_DATASET EXCERPTS_
☆ ☆ ☆
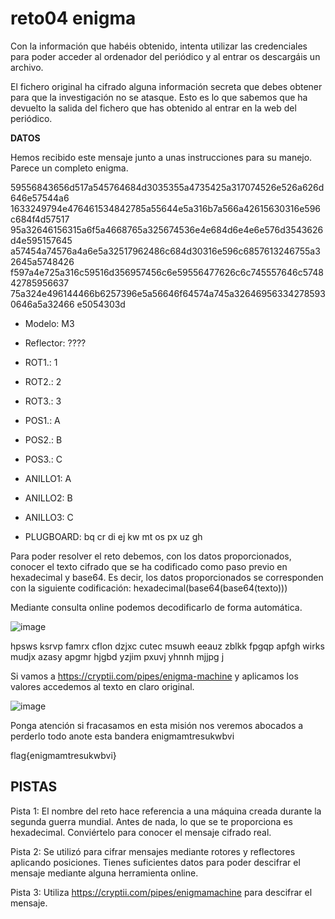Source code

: # reto04 enigma

Con la información que habéis obtenido, intenta utilizar las credenciales para poder acceder al ordenador del periódico y al entrar os descargáis un archivo.

El fichero original ha cifrado alguna información secreta que debes obtener para que la investigación no se atasque. Esto es lo que sabemos que ha devuelto la salida del fichero que has obtenido al entrar en la web del periódico.

**DATOS**

Hemos recibido este mensaje junto a unas instrucciones para su manejo. Parece un completo enigma.

59556843656d517a545764684d3035355a4735425a317074526e526a626d646e57544a6 1633249794e476461534842785a55644e5a316b7a566a42615630316e596c684f4d57517 95a32646156315a6f5a4668765a325674536e4e684d6e4e6e576d3543626d4e595157645 a57454a74576a4a6e5a32517962486c684d30316e596c6857613246755a32645a5748426 f597a4e725a316c59516d356957456c6e59556477626c6c745557646c574842785956637 75a324e496144466b6257396e5a56646f64574a745a326469563342785930646a5a32466 e5054303d

- Modelo: M3 
-  Reflector: ???? 


-  ROT1.: 1 
-  ROT2.: 2 
-  ROT3.: 3 


- POS1.: A 
- POS2.: B 
- POS3.: C 


- ANILLO1: A 
- ANILLO2: B
- ANILLO3: C
- PLUGBOARD: bq cr di ej kw mt os px uz gh 


Para poder resolver el reto debemos, con los datos proporcionados, conocer el texto cifrado que se ha codificado como paso previo en hexadecimal y base64. Es decir, los datos proporcionados se corresponden con la siguiente codificación:
hexadecimal(base64(base64(texto))) 

Mediante consulta online podemos decodificarlo de forma automática.

![image](https://user-images.githubusercontent.com/69391590/123665027-cf6cab00-d82f-11eb-8fc5-cf9536877405.png)

hpsws ksrvp famrx cflon dzjxc cutec msuwh eeauz zblkk fpgqp apfgh wirks mudjx azasy apgmr hjgbd yzjim pxuvj yhnnh mjjpg j


Si vamos a https://cryptii.com/pipes/enigma-machine y aplicamos los valores accedemos al texto en claro original.

![image](https://user-images.githubusercontent.com/69391590/123665305-135fb000-d830-11eb-9294-7e0138b83d43.png)


Ponga atención si fracasamos en esta misión nos veremos abocados a perderlo todo anote esta bandera enigmamtresukwbvi

flag{enigmamtresukwbvi} 

## PISTAS

Pista 1: El nombre del reto hace referencia a una máquina creada durante la segunda guerra mundial.  Antes de nada, lo que se te proporciona es hexadecimal. Conviértelo para conocer el mensaje cifrado real. 

Pista 2: Se utilizó para cifrar mensajes mediante rotores y reflectores aplicando posiciones. Tienes suficientes datos para poder descifrar el mensaje mediante alguna herramienta online. 

Pista 3:   Utiliza https://cryptii.com/pipes/enigmamachine para descifrar el mensaje.


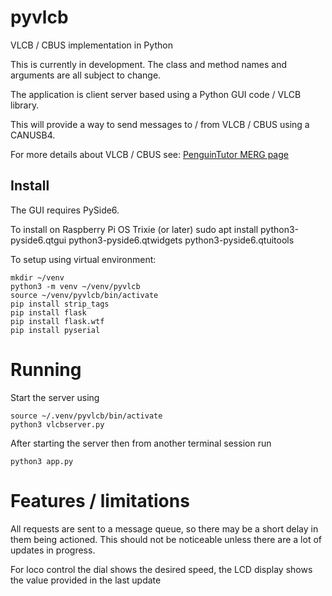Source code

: # pyvlcb
VLCB / CBUS implementation in Python

This is currently in development. The class and method names and arguments are all subject to change.

The application is client server based using a Python GUI code / VLCB library.

This will provide a way to send messages to / from VLCB / CBUS using a CANUSB4.

For more details about VLCB / CBUS see: [PenguinTutor MERG page](https://www.penguintutor.com/projects/merg) 

## Install


The GUI requires PySide6.

To install on Raspberry Pi OS Trixie (or later)
sudo apt install python3-pyside6.qtgui python3-pyside6.qtwidgets python3-pyside6.qtuitools  


To setup using virtual environment:

    mkdir ~/venv
    python3 -m venv ~/venv/pyvlcb
    source ~/venv/pyvlcb/bin/activate
    pip install strip_tags
    pip install flask
    pip install flask.wtf
    pip install pyserial




# Running

Start the server using

    source ~/.venv/pyvlcb/bin/activate
    python3 vlcbserver.py


After starting the server then from another terminal session run 

    python3 app.py 



# Features / limitations

All requests are sent to a message queue, so there may be a short delay in them being actioned. This should not be noticeable
unless there are a lot of updates in progress.

For loco control the dial shows the desired speed, the LCD display shows the value provided in the last update
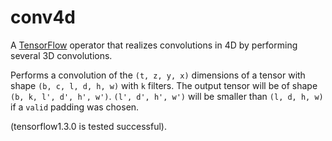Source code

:conv4d
======

A [TensorFlow](https://www.tensorflow.org/) operator that realizes convolutions
in 4D by performing several 3D convolutions.

Performs a convolution of the ``(t, z, y, x)`` dimensions of a tensor with
shape ``(b, c, l, d, h, w)`` with ``k`` filters. The output tensor will be of
shape ``(b, k, l', d', h', w')``. ``(l', d', h', w')`` will be smaller than
``(l, d, h, w)`` if a ``valid`` padding was chosen.

(tensorflow1.3.0 is tested successful).
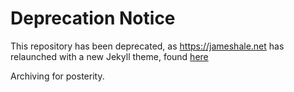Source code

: # Deprecation Notice

This repository has been deprecated, as https://jameshale.net has relaunched with a new Jekyll theme, found [here](https://github.com/jmhale/jameshale.net)

Archiving for posterity.
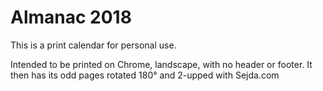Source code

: # Almanac 2018

This is a print calendar for personal use.

Intended to be printed on Chrome, landscape, with no header or footer. It then has its odd pages rotated 180° and 2-upped with Sejda.com
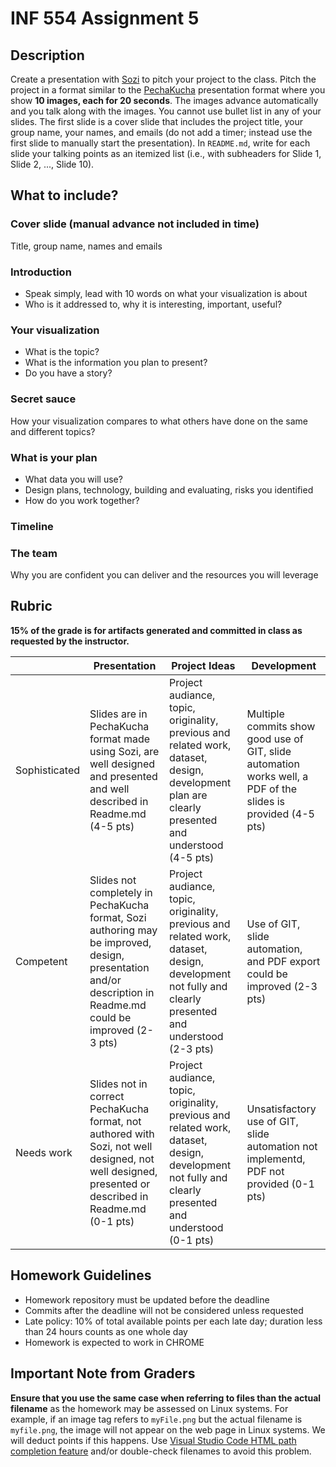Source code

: # INF 554 Assignment 5

## Description

Create a presentation with [Sozi](http://sozi.baierouge.fr) to pitch your project to the class. Pitch the project in a format similar to the [PechaKucha](http://www.pechakucha.org) presentation format where you show __10 images, each for 20 seconds__. The images advance automatically and you talk along with the images. You cannot use bullet list in any of your slides. The first slide is a cover slide that includes the project title, your group name, your names, and emails (do not add a timer; instead use the first slide to manually start the presentation). In `README.md`, write for each slide your talking points as an itemized list (i.e., with subheaders for Slide 1, Slide 2, ..., Slide 10).

## What to include?

### Cover slide (manual advance not included in time)
Title, group name, names and emails

### Introduction
- Speak simply, lead with 10 words on what your visualization is about
- Who is it addressed to, why it is interesting, important, useful?

### Your visualization
- What is the topic?
- What is the information you plan to present?
- Do you have a story?

### Secret sauce
How your visualization compares to what others have done on the same and different topics?

### What is your plan
- What data you will use?
- Design plans, technology, building and evaluating, risks you identified<br>
- How do you work together?

### Timeline

### The team
Why you are confident you can deliver and the resources you will leverage

## Rubric

__15% of the grade is for artifacts generated and committed in class as requested by the instructor.__

|               | Presentation | Project Ideas | Development |
| ------------- | ------------ | ------------- | ----------- |
| Sophisticated | Slides are in PechaKucha format made using Sozi, are well designed and presented and well described in Readme.md (4-5 pts)| Project audiance, topic, originality, previous and related work, dataset, design, development plan are clearly presented and understood (4-5 pts) | Multiple commits show good use of GIT, slide automation works well, a PDF of the slides is provided (4-5 pts) |
| Competent     | Slides not completely in PechaKucha format, Sozi authoring may be improved, design, presentation and/or description in Readme.md could be improved (2-3 pts) | Project audiance, topic, originality, previous and related work, dataset, design, development not fully and clearly presented and understood (2-3 pts) | Use of GIT, slide automation, and PDF export could be improved (2-3 pts) |
| Needs work   | Slides not in correct PechaKucha format, not authored with Sozi, not well designed, not well designed, presented or described in Readme.md (0-1 pts) | Project audiance, topic, originality, previous and related work, dataset, design, development not fully and clearly presented and understood (0-1 pts) | Unsatisfactory use of GIT, slide automation not implementd, PDF not provided (0-1 pts) |

## Homework Guidelines

- Homework repository must be updated before the deadline
- Commits after the deadline will not be considered unless requested
- Late policy: 10% of total available points per each late day; duration less than 24 hours counts as one whole day
- Homework is expected to work in CHROME

## Important Note from Graders

__Ensure that you use the same case when referring to files than the actual filename__ as the homework may be assessed on Linux systems. For example, if an image tag refers to `myFile.png` but the actual filename is `myfile.png`, the image will not appear on the web page in Linux systems. We will deduct points if this happens. Use [Visual Studio Code HTML path completion feature](https://code.visualstudio.com/updates/v1_21#_html-path-completion) and/or double-check filenames to avoid this problem.
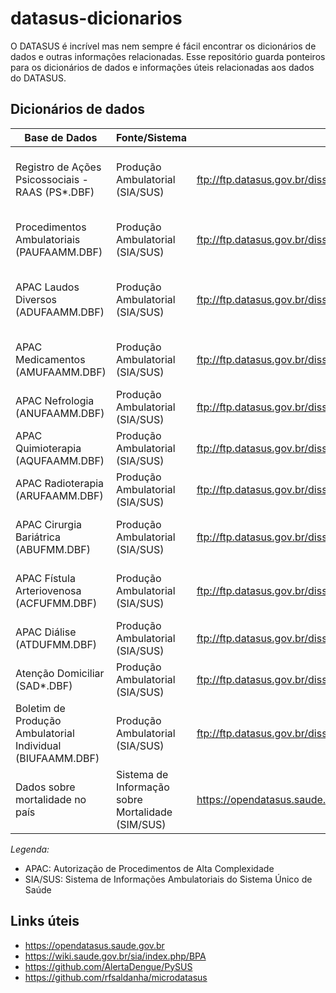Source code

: # datasus-dicionarios

O DATASUS é incrível mas nem sempre é fácil encontrar os dicionários de dados
e outras informações relacionadas. Esse repositório guarda ponteiros para
os dicionários de dados e informações úteis relacionadas aos dados do DATASUS.

## Dicionários de dados

Base de Dados | Fonte/Sistema | Link | Notas
--------------|---------------|------|-------
Registro de Ações Psicossociais - RAAS (PS*.DBF) | Produção Ambulatorial (SIA/SUS) | ftp://ftp.datasus.gov.br/dissemin/publicos/SIASUS/200801_/Doc/Informe_Tecnico_SIASUS_2019_07.pdf | Registro das Ações Ambulatoriais de Saúde - Psicossocial
Procedimentos Ambulatoriais (PAUFAAMM.DBF) | Produção Ambulatorial (SIA/SUS) | ftp://ftp.datasus.gov.br/dissemin/publicos/SIASUS/200801_/Doc/Informe_Tecnico_SIASUS_2019_07.pdf | Registra todos os atendimentos ambulatoriais realizados no SUS 
APAC Laudos Diversos (ADUFAAMM.DBF) | Produção Ambulatorial (SIA/SUS) | ftp://ftp.datasus.gov.br/dissemin/publicos/SIASUS/200801_/Doc/Informe_Tecnico_SIASUS_2019_07.pdf | Autorizações de Procedimentos de Alta Complexidade - Laudos Gerais
APAC Medicamentos (AMUFAAMM.DBF) | Produção Ambulatorial (SIA/SUS) | ftp://ftp.datasus.gov.br/dissemin/publicos/SIASUS/200801_/Doc/Informe_Tecnico_SIASUS_2019_07.pdf | Registro de dispensação de medicamentos de alto custo
APAC Nefrologia (ANUFAAMM.DBF) | Produção Ambulatorial (SIA/SUS) | ftp://ftp.datasus.gov.br/dissemin/publicos/SIASUS/200801_/Doc/Informe_Tecnico_SIASUS_2019_07.pdf | Procedimentos de terapia renal substitutiva
APAC Quimioterapia (AQUFAAMM.DBF) | Produção Ambulatorial (SIA/SUS) | ftp://ftp.datasus.gov.br/dissemin/publicos/SIASUS/200801_/Doc/Informe_Tecnico_SIASUS_2019_07.pdf | Tratamentos quimioterápicos ambulatoriais
APAC Radioterapia (ARUFAAMM.DBF) | Produção Ambulatorial (SIA/SUS) | ftp://ftp.datasus.gov.br/dissemin/publicos/SIASUS/200801_/Doc/Informe_Tecnico_SIASUS_2019_07.pdf | Tratamentos radioterápicos ambulatoriais  
APAC Cirurgia Bariátrica (ABUFMM.DBF) | Produção Ambulatorial (SIA/SUS) | ftp://ftp.datasus.gov.br/dissemin/publicos/SIASUS/200801_/Doc/Informe_Tecnico_SIASUS_2019_07.pdf | Acompanhamento pré e pós-operatório de cirurgia bariátrica
APAC Fístula Arteriovenosa (ACFUFMM.DBF) | Produção Ambulatorial (SIA/SUS) | ftp://ftp.datasus.gov.br/dissemin/publicos/SIASUS/200801_/Doc/Informe_Tecnico_SIASUS_2019_07.pdf | Confecção e manutenção de fístulas para hemodiálise
APAC Diálise (ATDUFMM.DBF) | Produção Ambulatorial (SIA/SUS) | ftp://ftp.datasus.gov.br/dissemin/publicos/SIASUS/200801_/Doc/Informe_Tecnico_SIASUS_2019_07.pdf | Procedimentos de diálise ambulatorial
Atenção Domiciliar (SAD*.DBF) | Produção Ambulatorial (SIA/SUS) | ftp://ftp.datasus.gov.br/dissemin/publicos/SIASUS/200801_/Doc/Informe_Tecnico_SIASUS_2019_07.pdf | Atendimentos realizados em domicílio
Boletim de Produção Ambulatorial Individual (BIUFAAMM.DBF) | Produção Ambulatorial (SIA/SUS) | ftp://ftp.datasus.gov.br/dissemin/publicos/SIASUS/200801_/Doc/Informe_Tecnico_SIASUS_2019_07.pdf | Registro individualizado de procedimentos ambulatoriais
Dados sobre mortalidade no país | Sistema de Informação sobre Mortalidade (SIM/SUS) | https://opendatasus.saude.gov.br/pt_BR/dataset/sim | 

_Legenda:_
- APAC: Autorização de Procedimentos de Alta Complexidade
- SIA/SUS: Sistema de Informações Ambulatoriais do Sistema Único de Saúde 

## Links úteis

* https://opendatasus.saude.gov.br
* https://wiki.saude.gov.br/sia/index.php/BPA
* https://github.com/AlertaDengue/PySUS
* https://github.com/rfsaldanha/microdatasus

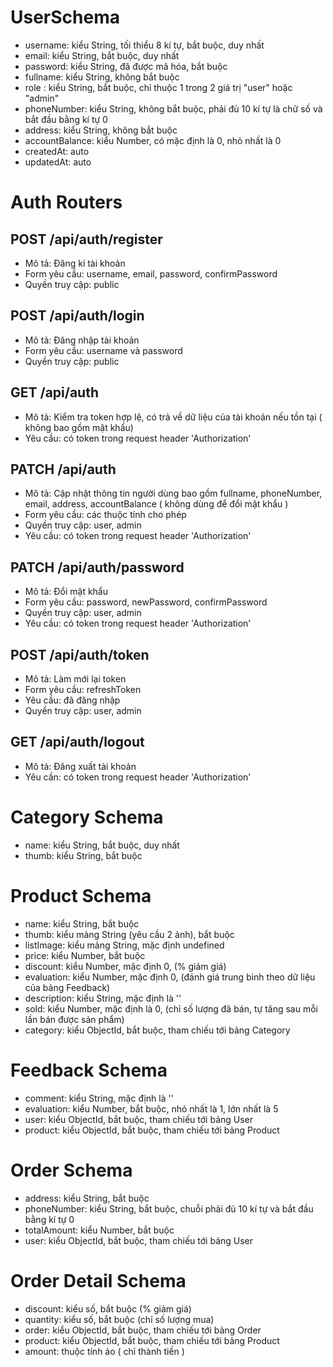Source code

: # UserSchema

-	username: kiểu String, tối thiểu 8 kí tự, bắt buộc, duy nhất
-   email: kiểu String, bắt buộc, duy nhất
-	password: kiểu String, đã được mã hóa, bắt buộc
-	fullname: kiểu String, không bắt buộc
-	role : kiểu String, bắt buộc, chỉ thuộc 1 trong 2 giá trị "user" hoặc "admin"
-   phoneNumber: kiểu String, không bắt buộc, phải đủ 10 kí tự là chữ số và bắt đầu bằng kí tự 0
-   address: kiểu String, không bắt buộc
-   accountBalance: kiểu Number, có mặc định là 0, nhỏ nhất là 0
-   createdAt: auto
-   updatedAt: auto


# Auth Routers

## POST /api/auth/register
-   Mô tả: Đăng kí tài khoản
-   Form yêu cầu: username, email, password, confirmPassword
-   Quyền truy cập: public

## POST /api/auth/login
-   Mô tả: Đăng nhập tài khoản
-   Form yêu cầu: username và password
-   Quyền truy cập: public

## GET /api/auth
-   Mô tả: Kiểm tra token hợp lệ, có trả về dữ liệu của tài khoản nếu tồn tại ( không bao gồm mật khẩu)
-   Yêu cầu: có token trong request header 'Authorization'

## PATCH /api/auth
-   Mô tả: Cập nhật thông tin người dùng bao gồm fullname, phoneNumber, email, address, accountBalance ( không dùng để đổi mật khẩu )
-   Form yêu cầu: các thuộc tính cho phép
-   Quyền truy cập: user, admin
-   Yêu cầu: có token trong request header 'Authorization'

## PATCH /api/auth/password
-   Mô tả: Đổi mật khẩu
-   Form yêu cầu: password, newPassword, confirmPassword
-   Quyền truy cập: user, admin
-   Yêu cầu: có token trong request header 'Authorization'

## POST /api/auth/token
-   Mô tả: Làm mới lại token
-   Form yêu cầu: refreshToken
-   Yêu cầu: đã đăng nhập
-   Quyền truy cập: user, admin

## GET /api/auth/logout
-   Mô tả: Đăng xuất tài khoản
-   Yêu cần: có token trong request header 'Authorization'

# Category Schema
-   name: kiểu String, bắt buộc, duy nhất
-   thumb: kiểu String, bắt buộc

# Product Schema
-   name: kiểu String, bắt buộc
-   thumb: kiểu mảng String (yêu cầu 2 ảnh), bắt buộc
-   listImage: kiểu mảng String, mặc định undefined
-   price: kiểu Number, bắt buộc
-   discount: kiểu Number, mặc định 0, (% giảm giá)
-   evaluation: kiểu Number, mặc định 0, (đánh giá trung bình theo dữ liệu của bảng Feedback)
-   description: kiểu String, mặc định là ''
-   sold: kiểu Number, mặc định là 0, (chỉ số lượng đã bán, tự tăng sau mỗi lần bán được sản phẩm)
-   category: kiểu ObjectId, bắt buộc, tham chiếu tới bảng Category

# Feedback Schema
-   comment: kiểu String, mặc định là ''
-   evaluation: kiểu Number, bắt buộc, nhỏ nhất là 1, lớn nhất là 5
-   user: kiểu ObjectId, bắt buộc, tham chiếu tới bảng User
-   product: kiểu ObjectId, bắt buộc, tham chiếu tới bảng Product

# Order Schema 
-   address: kiểu String, bắt buộc
-   phoneNumber: kiểu String, bắt buộc, chuỗi phải đủ 10 kí tự và bắt đầu bằng kí tự 0
-   totalAmount: kiểu Number, bắt buộc
-   user: kiểu ObjectId, bắt buộc, tham chiếu tới bảng User

# Order Detail Schema
-   discount: kiểu số, bắt buộc (% giảm giá)
-   quantity: kiểu số, bắt buộc (chỉ số lượng mua)
-   order: kiểu ObjectId, bắt buộc, tham chiếu tới bảng Order
-   product: kiểu ObjectId, bắt buộc, tham chiếu tới bảng Product
-   amount: thuộc tính ảo ( chỉ thành tiền )
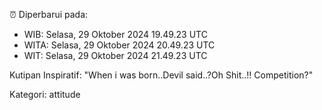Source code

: ⏰ Diperbarui pada:
- WIB: Selasa, 29 Oktober 2024 19.49.23 UTC
- WITA: Selasa, 29 Oktober 2024 20.49.23 UTC
- WIT: Selasa, 29 Oktober 2024 21.49.23 UTC

Kutipan Inspiratif:
"When i was born..Devil said..?Oh Shit..!! Competition?"


Kategori: attitude

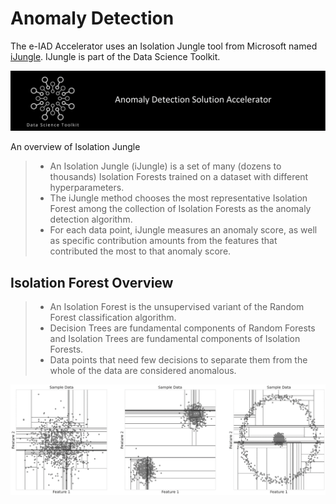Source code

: # Anomaly Detection

The e-IAD Accelerator uses an Isolation Jungle tool from Microsoft named [iJungle](https://github.com/microsoft/dstoolkit-anomaly-detection-ijungle). IJungle is part of the Data Science Toolkit.

![data science toolkit banner](../images/dstoolkit.png)

An overview of Isolation Jungle

>- An Isolation Jungle (iJungle) is a set of many (dozens to thousands) Isolation Forests trained on a dataset with different hyperparameters.
>- The iJungle method chooses the most representative Isolation Forest among the collection of Isolation Forests as the anomaly detection algorithm.
>- For each data point, iJungle measures an anomaly score, as well as specific contribution amounts from the features that contributed the most to that anomaly score.

## Isolation Forest Overview

>- An Isolation Forest is the unsupervised variant of the Random Forest classification algorithm.
>- Decision Trees are fundamental components of Random Forests and Isolation Trees are fundamental components of Isolation Forests.
>- Data points that need few decisions to separate them from the whole of the data are considered anomalous.

![isolation forest overview](../images/isolation_forest_overview.png)
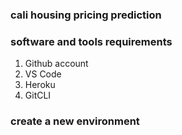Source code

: ### cali housing pricing prediction




### software and tools requirements

1) Github account
2) VS Code
3) Heroku 
4) GitCLI


### create a new environment
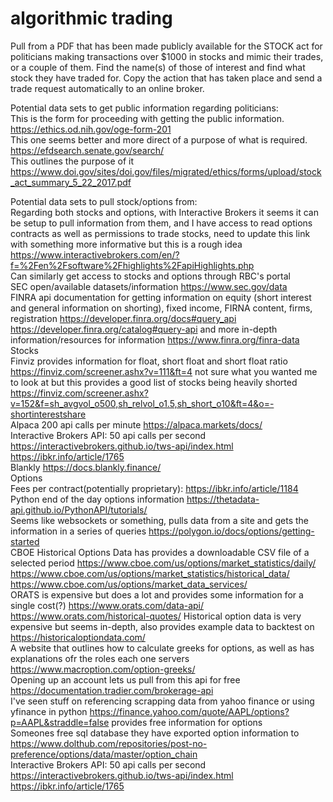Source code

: # algorithmic trading
Pull from a PDF that has been made publicly available for the STOCK act for politicians making transactions over $1000 in stocks and mimic their trades, or a couple of them.
Find the name(s) of those of interest and find what stock they have traded for.
Copy the action that has taken place and send a trade request automatically to an online broker.  

Potential data sets to get public information regarding politicians:  
This is the form for proceeding with getting the public information. 
https://ethics.od.nih.gov/oge-form-201  
This one seems better and more direct of a purpose of what is required.
https://efdsearch.senate.gov/search/  
This outlines the purpose of it
https://www.doi.gov/sites/doi.gov/files/migrated/ethics/forms/upload/stock_act_summary_5_22_2017.pdf  

Potential data sets to pull stock/options from:  
Regarding both stocks and options, with Interactive Brokers it seems it can be setup to pull information from them, and I have access to read options contracts as well as permissions to trade stocks, need to update this link with something more informative but this is a rough idea https://www.interactivebrokers.com/en/?f=%2Fen%2Fsoftware%2Fhighlights%2FapiHighlights.php  
Can similarly get access to stocks and options through RBC's portal  
SEC open/available datasets/information https://www.sec.gov/data  
FINRA api documentation for getting information on equity (short interest and general information on shorting), fixed income, FIRNA content, firms, registration https://developer.finra.org/docs#query_api https://developer.finra.org/catalog#query-api and more in-depth information/resources for information https://www.finra.org/finra-data  
Stocks  
Finviz provides information for float, short float and short float ratio https://finviz.com/screener.ashx?v=111&ft=4 not sure what you wanted me to look at but this provides a good list of stocks being heavily shorted https://finviz.com/screener.ashx?v=152&f=sh_avgvol_o500,sh_relvol_o1.5,sh_short_o10&ft=4&o=-shortinterestshare  
Alpaca 200 api calls per minute https://alpaca.markets/docs/  
Interactive Brokers API: 50 api calls per second https://interactivebrokers.github.io/tws-api/index.html https://ibkr.info/article/1765  
Blankly https://docs.blankly.finance/  
Options  
Fees per contract(potentially proprietary): https://ibkr.info/article/1184  
Python end of the day options information https://thetadata-api.github.io/PythonAPI/tutorials/  
Seems like websockets or something, pulls data from a site and gets the information in a series of queries https://polygon.io/docs/options/getting-started  
CBOE Historical Options Data has provides a downloadable CSV file of a selected period https://www.cboe.com/us/options/market_statistics/daily/ https://www.cboe.com/us/options/market_statistics/historical_data/ https://www.cboe.com/us/options/market_data_services/  
ORATS is expensive but does a lot and provides some information for a single cost(?) https://www.orats.com/data-api/ https://www.orats.com/historical-quotes/
Historical option data is very expensive but seems in-depth, also provides example data to backtest on https://historicaloptiondata.com/  
A website that outlines how to calculate greeks for options, as well as has explanations ofr the roles each one servers https://www.macroption.com/option-greeks/  
Opening up an account lets us pull from this api for free https://documentation.tradier.com/brokerage-api  
I've seen stuff on referencing scrapping data from yahoo finance or using yfinance in python https://finance.yahoo.com/quote/AAPL/options?p=AAPL&straddle=false provides free information for options  
Someones free sql database they have exported option information to https://www.dolthub.com/repositories/post-no-preference/options/data/master/option_chain  
Interactive Brokers API: 50 api calls per second https://interactivebrokers.github.io/tws-api/index.html https://ibkr.info/article/1765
☆ ☆ ☆
_YOUR INSTRUCTIONS_
Return, with no change at all, every line in the entries above from the line containing "đổi mật khẩu )" through the line containing "name: kiểu String, bắt buộc, duy nhất".

_WRITTEN REPLY_
-   Mô tả: Cập nhật thông tin người dùng bao gồm fullname, phoneNumber, email, address, accountBalance ( không dùng để đổi mật khẩu )
-   Form yêu cầu: các thuộc tính cho phép
-   Quyền truy cập: user, admin
-   Yêu cầu: có token trong request header 'Authorization'

## PATCH /api/auth/password
-   Mô tả: Đổi mật khẩu
-   Form yêu cầu: password, newPassword, confirmPassword
-   Quyền truy cập: user, admin
-   Yêu cầu: có token trong request header 'Authorization'

## POST /api/auth/token
-   Mô tả: Làm mới lại token
-   Form yêu cầu: refreshToken
-   Yêu cầu: đã đăng nhập
-   Quyền truy cập: user, admin

## GET /api/auth/logout
-   Mô tả: Đăng xuất tài khoản
-   Yêu cần: có token trong request header 'Authorization'

# Category Schema
-   name: kiểu String, bắt buộc, duy nhất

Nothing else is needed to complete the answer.